WORK ITEM
For the entries below, state how many lines contain the word "than" and add nothing else.

DATA UNDER STUDY
::::
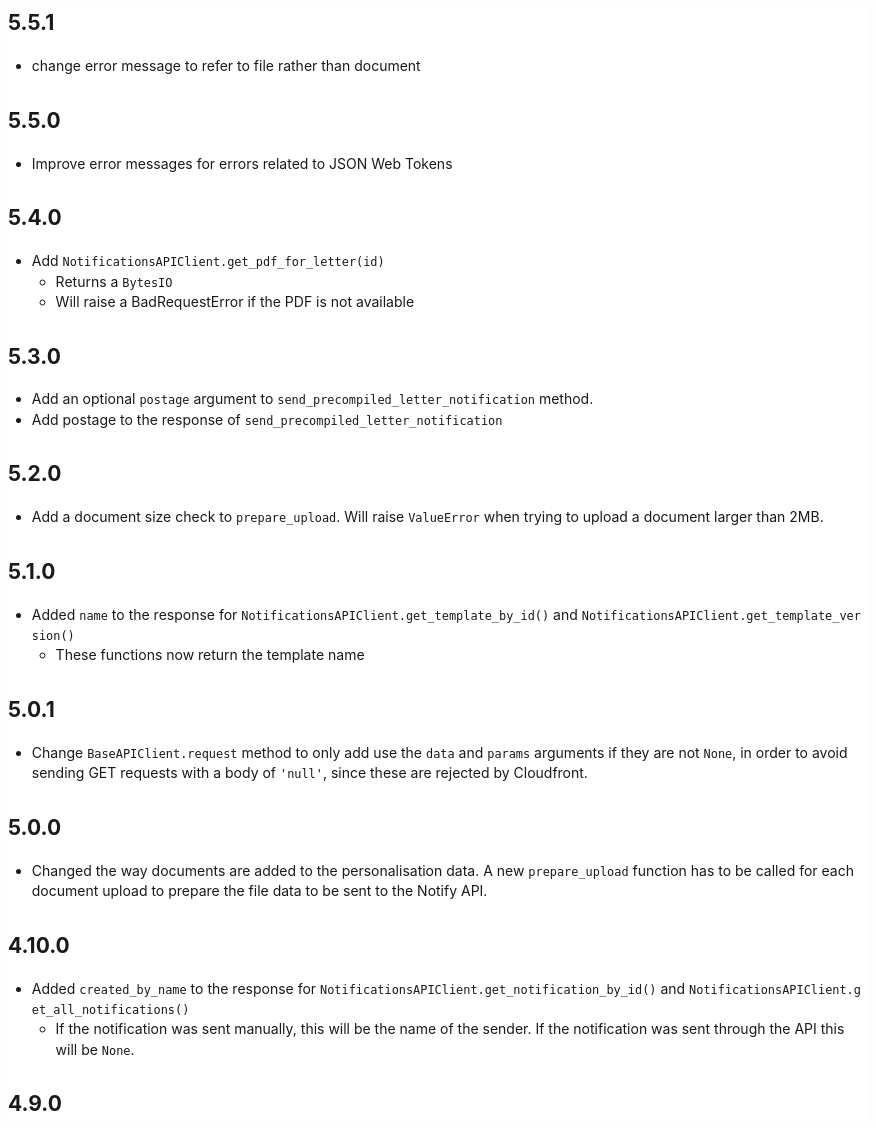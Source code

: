 ## 5.5.1

* change error message to refer to file rather than document

## 5.5.0

* Improve error messages for errors related to JSON Web Tokens

## 5.4.0

* Add `NotificationsAPIClient.get_pdf_for_letter(id)`
    * Returns a `BytesIO`
    * Will raise a BadRequestError if the PDF is not available


## 5.3.0

* Add an optional `postage` argument to `send_precompiled_letter_notification` method.
* Add postage to the response of `send_precompiled_letter_notification`

## 5.2.0

* Add a document size check to `prepare_upload`. Will raise `ValueError` when trying to upload a document larger than 2MB.

## 5.1.0

* Added `name` to the response for `NotificationsAPIClient.get_template_by_id()` and `NotificationsAPIClient.get_template_version()`
    * These functions now return the template name

## 5.0.1

* Change `BaseAPIClient.request` method to only add use the `data` and `params` arguments if they are not `None`, in order to avoid sending GET requests with a body of `'null'`, since these are rejected by Cloudfront.

## 5.0.0

* Changed the way documents are added to the personalisation data. A new `prepare_upload` function has to be called for each document upload to prepare the file data to be sent to the Notify API.

## 4.10.0

* Added `created_by_name` to the response for `NotificationsAPIClient.get_notification_by_id()` and `NotificationsAPIClient.get_all_notifications()`
    * If the notification was sent manually, this will be the name of the sender. If the notification was sent through the API this will be `None`.

## 4.9.0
::::
REPLY TO THE TASK
2